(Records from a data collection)
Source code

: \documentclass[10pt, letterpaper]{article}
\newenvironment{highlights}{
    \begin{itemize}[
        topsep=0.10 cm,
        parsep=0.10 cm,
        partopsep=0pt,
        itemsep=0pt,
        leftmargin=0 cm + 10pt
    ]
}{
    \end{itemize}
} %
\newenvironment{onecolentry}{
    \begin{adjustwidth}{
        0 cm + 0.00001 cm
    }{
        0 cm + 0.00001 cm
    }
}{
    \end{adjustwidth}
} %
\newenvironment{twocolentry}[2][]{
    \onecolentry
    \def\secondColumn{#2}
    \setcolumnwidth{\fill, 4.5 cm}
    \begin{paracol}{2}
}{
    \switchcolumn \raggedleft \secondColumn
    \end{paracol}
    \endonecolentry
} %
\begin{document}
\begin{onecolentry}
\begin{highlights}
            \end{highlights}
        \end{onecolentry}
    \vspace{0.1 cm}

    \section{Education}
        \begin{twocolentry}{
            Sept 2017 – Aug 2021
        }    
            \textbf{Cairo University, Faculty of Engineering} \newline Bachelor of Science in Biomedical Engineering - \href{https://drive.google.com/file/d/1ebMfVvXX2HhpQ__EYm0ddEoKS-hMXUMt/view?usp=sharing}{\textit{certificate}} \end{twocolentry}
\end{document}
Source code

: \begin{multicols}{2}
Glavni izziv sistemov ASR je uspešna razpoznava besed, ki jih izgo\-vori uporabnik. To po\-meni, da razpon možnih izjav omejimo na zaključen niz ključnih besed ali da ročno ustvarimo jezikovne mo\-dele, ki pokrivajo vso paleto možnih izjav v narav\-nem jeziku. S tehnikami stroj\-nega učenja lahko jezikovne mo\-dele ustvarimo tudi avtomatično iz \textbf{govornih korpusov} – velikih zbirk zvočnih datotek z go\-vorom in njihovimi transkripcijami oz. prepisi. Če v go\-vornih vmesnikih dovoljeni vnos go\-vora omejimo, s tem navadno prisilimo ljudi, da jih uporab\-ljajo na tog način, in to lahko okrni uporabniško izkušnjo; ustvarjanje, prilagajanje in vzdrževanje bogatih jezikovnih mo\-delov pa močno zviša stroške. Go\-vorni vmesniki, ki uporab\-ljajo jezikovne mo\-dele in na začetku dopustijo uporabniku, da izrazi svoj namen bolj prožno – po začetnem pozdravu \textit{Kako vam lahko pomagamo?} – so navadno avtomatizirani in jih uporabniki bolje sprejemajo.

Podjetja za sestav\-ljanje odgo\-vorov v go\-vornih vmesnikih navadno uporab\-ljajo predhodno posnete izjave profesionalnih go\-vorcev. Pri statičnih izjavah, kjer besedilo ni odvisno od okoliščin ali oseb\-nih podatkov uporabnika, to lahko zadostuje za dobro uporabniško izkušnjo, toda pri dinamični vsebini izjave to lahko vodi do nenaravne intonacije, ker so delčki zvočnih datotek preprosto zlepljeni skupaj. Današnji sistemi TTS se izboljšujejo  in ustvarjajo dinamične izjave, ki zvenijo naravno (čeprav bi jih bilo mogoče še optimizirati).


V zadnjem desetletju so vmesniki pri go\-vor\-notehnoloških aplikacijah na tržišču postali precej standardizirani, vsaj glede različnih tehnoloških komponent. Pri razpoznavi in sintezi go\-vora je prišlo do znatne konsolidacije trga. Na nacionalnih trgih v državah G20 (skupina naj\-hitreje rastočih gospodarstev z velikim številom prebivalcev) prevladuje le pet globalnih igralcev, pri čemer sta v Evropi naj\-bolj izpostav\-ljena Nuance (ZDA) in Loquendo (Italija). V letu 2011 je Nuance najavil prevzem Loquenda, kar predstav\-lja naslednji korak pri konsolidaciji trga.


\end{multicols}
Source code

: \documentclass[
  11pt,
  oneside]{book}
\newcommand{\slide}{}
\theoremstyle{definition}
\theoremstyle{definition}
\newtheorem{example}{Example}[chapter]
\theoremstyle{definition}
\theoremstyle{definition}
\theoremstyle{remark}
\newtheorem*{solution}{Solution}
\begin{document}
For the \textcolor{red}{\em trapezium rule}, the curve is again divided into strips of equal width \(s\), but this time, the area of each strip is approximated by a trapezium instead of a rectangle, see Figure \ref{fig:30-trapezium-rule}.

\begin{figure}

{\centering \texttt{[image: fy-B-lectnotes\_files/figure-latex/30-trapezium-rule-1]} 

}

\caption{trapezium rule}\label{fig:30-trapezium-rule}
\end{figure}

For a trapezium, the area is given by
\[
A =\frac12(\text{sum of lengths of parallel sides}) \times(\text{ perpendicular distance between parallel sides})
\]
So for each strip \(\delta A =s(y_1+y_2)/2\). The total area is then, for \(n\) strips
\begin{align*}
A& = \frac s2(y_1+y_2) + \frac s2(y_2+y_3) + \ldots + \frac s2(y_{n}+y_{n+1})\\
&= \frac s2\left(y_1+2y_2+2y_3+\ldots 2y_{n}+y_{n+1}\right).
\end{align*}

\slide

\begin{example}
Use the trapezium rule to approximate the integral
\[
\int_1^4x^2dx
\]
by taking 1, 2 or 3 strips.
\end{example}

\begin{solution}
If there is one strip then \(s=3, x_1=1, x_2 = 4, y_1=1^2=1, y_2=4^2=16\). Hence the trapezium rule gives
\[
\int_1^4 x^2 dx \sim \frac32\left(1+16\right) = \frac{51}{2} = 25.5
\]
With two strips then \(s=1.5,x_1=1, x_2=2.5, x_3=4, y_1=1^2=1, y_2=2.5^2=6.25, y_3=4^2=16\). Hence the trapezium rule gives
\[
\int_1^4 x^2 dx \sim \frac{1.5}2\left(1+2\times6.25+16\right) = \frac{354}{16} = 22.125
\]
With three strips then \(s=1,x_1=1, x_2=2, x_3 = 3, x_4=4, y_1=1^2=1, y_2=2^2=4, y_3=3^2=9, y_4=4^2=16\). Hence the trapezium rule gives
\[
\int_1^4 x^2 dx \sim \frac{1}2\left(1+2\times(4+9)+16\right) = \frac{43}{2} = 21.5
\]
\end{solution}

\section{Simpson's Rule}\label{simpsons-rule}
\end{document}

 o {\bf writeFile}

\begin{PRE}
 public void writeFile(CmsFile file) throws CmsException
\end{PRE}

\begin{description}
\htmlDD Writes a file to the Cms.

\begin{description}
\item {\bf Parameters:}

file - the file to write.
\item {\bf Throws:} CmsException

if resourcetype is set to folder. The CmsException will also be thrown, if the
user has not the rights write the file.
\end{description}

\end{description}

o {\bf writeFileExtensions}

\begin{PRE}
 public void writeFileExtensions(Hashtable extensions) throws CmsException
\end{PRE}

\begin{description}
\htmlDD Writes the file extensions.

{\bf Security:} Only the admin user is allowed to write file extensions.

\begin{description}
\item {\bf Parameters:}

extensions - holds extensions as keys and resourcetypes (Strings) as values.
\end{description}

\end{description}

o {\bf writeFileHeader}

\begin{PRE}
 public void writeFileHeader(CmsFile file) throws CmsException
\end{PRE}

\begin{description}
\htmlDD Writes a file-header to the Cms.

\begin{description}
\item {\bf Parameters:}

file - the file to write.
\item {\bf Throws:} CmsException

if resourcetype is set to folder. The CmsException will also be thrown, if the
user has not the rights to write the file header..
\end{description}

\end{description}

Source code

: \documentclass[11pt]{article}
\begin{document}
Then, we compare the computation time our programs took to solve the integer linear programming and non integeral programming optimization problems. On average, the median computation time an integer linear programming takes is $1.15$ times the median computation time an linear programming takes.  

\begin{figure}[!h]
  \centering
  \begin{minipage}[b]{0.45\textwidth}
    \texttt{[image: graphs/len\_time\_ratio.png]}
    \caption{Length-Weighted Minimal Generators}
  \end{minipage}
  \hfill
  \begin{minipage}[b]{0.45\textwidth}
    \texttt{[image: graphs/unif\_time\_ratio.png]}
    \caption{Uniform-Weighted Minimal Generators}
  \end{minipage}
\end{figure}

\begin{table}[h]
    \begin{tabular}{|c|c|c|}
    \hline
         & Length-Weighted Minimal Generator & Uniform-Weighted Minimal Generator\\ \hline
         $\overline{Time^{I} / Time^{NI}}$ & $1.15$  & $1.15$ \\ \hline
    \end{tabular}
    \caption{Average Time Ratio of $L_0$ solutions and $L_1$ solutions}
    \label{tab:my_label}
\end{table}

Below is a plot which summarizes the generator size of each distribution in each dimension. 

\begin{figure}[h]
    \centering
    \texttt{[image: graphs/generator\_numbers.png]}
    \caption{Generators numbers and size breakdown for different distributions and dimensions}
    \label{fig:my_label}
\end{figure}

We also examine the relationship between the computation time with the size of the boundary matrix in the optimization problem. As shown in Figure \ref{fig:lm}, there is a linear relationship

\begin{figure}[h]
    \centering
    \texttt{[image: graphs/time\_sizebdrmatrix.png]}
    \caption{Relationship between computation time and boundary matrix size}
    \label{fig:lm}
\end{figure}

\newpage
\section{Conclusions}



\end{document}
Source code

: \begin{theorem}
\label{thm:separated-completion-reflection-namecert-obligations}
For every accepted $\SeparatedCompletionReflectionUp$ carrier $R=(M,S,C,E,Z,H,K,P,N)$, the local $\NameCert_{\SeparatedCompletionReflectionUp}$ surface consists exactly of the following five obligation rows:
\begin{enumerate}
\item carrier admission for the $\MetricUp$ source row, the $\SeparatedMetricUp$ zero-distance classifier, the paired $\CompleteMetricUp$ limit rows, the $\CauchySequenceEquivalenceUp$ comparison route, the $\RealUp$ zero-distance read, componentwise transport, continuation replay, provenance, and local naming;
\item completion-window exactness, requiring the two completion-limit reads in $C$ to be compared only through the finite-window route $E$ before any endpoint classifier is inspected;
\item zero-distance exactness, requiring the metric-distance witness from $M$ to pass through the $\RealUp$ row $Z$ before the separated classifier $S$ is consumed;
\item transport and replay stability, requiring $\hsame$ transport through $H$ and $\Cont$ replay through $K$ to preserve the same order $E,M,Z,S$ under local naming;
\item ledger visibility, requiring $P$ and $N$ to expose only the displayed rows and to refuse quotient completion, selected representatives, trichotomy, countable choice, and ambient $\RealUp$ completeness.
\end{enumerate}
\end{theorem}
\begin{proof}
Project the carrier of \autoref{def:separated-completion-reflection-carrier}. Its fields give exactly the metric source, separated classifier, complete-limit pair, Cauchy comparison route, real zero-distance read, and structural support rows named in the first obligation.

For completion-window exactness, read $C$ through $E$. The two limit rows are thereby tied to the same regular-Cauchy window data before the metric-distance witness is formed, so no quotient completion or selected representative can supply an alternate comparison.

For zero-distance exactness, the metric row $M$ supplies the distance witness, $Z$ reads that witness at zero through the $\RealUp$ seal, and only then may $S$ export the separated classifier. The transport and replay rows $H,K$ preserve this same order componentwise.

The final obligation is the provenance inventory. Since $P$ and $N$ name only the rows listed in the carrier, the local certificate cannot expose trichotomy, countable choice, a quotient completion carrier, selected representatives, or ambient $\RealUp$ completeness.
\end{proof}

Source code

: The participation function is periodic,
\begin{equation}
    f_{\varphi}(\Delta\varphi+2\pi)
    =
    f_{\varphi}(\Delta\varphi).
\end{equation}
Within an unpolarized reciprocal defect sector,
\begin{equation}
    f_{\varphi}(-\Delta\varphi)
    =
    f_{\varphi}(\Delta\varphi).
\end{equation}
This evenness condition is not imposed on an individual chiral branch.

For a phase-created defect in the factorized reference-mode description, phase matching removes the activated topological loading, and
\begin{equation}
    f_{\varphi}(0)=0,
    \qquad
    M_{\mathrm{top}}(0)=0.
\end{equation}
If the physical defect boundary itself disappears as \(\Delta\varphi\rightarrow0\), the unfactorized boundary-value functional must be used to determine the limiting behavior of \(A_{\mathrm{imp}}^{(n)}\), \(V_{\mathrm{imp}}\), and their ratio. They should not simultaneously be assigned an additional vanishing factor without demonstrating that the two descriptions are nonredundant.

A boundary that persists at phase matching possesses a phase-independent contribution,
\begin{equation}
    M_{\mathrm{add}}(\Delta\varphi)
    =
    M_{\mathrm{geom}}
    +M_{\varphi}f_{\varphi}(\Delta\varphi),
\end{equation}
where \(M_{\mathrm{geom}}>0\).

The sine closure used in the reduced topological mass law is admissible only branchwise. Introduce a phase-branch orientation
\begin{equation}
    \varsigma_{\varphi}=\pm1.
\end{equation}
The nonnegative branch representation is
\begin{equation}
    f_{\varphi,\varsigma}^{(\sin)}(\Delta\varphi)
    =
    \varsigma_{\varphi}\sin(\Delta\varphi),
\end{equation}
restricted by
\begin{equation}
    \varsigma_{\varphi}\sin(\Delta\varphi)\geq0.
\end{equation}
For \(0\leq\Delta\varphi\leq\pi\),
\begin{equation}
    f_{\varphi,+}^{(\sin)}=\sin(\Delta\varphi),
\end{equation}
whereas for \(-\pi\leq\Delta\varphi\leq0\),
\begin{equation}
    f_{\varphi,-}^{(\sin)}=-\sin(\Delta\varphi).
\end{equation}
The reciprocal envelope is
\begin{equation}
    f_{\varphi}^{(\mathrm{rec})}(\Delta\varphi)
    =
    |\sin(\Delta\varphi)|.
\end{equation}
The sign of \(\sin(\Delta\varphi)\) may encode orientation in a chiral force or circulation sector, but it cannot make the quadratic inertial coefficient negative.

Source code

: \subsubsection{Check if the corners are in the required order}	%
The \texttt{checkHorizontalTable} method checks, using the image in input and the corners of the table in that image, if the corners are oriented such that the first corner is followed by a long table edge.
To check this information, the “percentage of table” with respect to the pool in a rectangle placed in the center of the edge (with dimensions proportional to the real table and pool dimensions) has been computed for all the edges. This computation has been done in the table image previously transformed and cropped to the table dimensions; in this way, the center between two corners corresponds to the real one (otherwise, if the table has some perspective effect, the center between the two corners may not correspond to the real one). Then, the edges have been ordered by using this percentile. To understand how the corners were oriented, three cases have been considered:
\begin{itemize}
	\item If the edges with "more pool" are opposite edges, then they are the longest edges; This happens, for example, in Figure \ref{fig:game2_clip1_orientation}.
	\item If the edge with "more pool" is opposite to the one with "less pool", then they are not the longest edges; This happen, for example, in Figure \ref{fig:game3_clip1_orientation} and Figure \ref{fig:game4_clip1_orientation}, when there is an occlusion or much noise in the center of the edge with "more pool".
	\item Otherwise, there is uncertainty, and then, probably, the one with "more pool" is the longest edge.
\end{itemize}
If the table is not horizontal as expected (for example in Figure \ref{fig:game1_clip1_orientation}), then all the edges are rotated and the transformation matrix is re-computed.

# Problem description:
Of all the entries above, retype exactly the lines from the line with "and ambient $\RealUp$ completeness." to the line with "For completion-window exactness, read", both included, and no others.

# Exercise response:
\item ledger visibility, requiring $P$ and $N$ to expose only the displayed rows and to refuse quotient completion, selected representatives, trichotomy, countable choice, and ambient $\RealUp$ completeness.
\end{enumerate}
\end{theorem}
\begin{proof}
Project the carrier of \autoref{def:separated-completion-reflection-carrier}. Its fields give exactly the metric source, separated classifier, complete-limit pair, Cauchy comparison route, real zero-distance read, and structural support rows named in the first obligation.

For completion-window exactness, read $C$ through $E$. The two limit rows are thereby tied to the same regular-Cauchy window data before the metric-distance witness is formed, so no quotient completion or selected representative can supply an alternate comparison.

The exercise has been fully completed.